А теперь Смерть, придя в этот город, вдруг почувствовала себя неловко, и ей вдруг вспомнились далекие времена, когда мир был молодым, и она ещё не знала, зачем она нужна. Вдоль мощеной дороги она прошла под железнодорожным мостом, окунувшись в его прохладную тень, и так войдя в город, пошла по широкой улице, называвшейся Таштрактом. Был жаркий послеполуденный час, город выглядел пустынным, и только воробьи и индийские горлицы, бродившие по пыльной траве, посматривали на неё черными глазами. Смерть шла по аллее карагачей, сводом сомкнувшей над её головой ветви, чувствуя, как растет недоумение, которое в её голове не рождало мыслей. Слева, за невысоким кустарником с синими и красными листьями по дороге проехал автомобиль, потом еще два, справа тянулись старые четырехэтажные дома, до самых крыш заросшие виноградом.

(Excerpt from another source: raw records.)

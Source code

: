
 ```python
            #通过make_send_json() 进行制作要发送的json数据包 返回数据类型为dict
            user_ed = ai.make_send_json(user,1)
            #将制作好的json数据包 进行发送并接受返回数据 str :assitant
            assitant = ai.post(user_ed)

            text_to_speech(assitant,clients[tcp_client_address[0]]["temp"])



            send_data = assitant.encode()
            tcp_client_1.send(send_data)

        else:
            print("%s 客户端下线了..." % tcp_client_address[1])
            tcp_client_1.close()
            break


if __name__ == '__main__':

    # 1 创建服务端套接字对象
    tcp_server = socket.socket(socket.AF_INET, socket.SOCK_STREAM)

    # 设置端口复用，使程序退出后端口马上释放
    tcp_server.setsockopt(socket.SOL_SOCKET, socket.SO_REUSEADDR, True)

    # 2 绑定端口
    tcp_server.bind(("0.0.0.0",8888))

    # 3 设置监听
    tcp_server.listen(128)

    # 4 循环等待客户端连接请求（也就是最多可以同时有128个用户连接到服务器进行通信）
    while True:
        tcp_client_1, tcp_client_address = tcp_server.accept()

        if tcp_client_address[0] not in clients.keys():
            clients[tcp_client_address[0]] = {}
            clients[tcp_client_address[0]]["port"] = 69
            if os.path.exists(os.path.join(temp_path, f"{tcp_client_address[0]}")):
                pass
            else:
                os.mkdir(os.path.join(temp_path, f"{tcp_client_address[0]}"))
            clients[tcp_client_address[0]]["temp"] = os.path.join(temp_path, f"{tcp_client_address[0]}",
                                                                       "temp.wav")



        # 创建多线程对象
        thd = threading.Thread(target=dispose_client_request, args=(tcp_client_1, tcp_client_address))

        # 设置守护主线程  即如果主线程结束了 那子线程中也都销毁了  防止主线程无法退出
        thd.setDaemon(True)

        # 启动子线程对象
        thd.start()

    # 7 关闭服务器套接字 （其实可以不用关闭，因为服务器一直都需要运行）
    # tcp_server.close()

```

Перед перекрестком Смерть остановилась и вдруг поняла, что смотрит вправо. Над домами в жарком мареве возвышалась грузная гора с плоской вершиной, и Смерть узнала её, вспомнив худого, жилистого Ноя – единственного человека, с которым она провела рядом долгие дни в раскачивающемся сыром мраке Ковчега.

Тяжелые валуны мыслей вздрогнули в ней, но не смогли пересилить веков покоя, и так, ничего не понимая, растерянно она шла вперед, уже увидев широкий перекресток и парк за ним, и желтое здание старой больницы.

Тут подул ветер, тихий, собирающийся с силами, но для Смерти он не принес облегчения от пустынной жары, а пахнул в лицо пустой жесткостью гор, ароматом степи и чистой пустыни, принес сгустившийся запах загорелой кожи всех этих людей, выживших здесь вопреки всему. В ветре зашептали разноязыкие голоса призраков, веками нежизни моливших об этом часе, смолкавшие перед шумом листвы, который набирал силу с ветром, вымоленным людьми, напоенным ароматами сырой земли и травы и звучавшим, как удары сердца всех людей, живших здесь и впитавших солнце.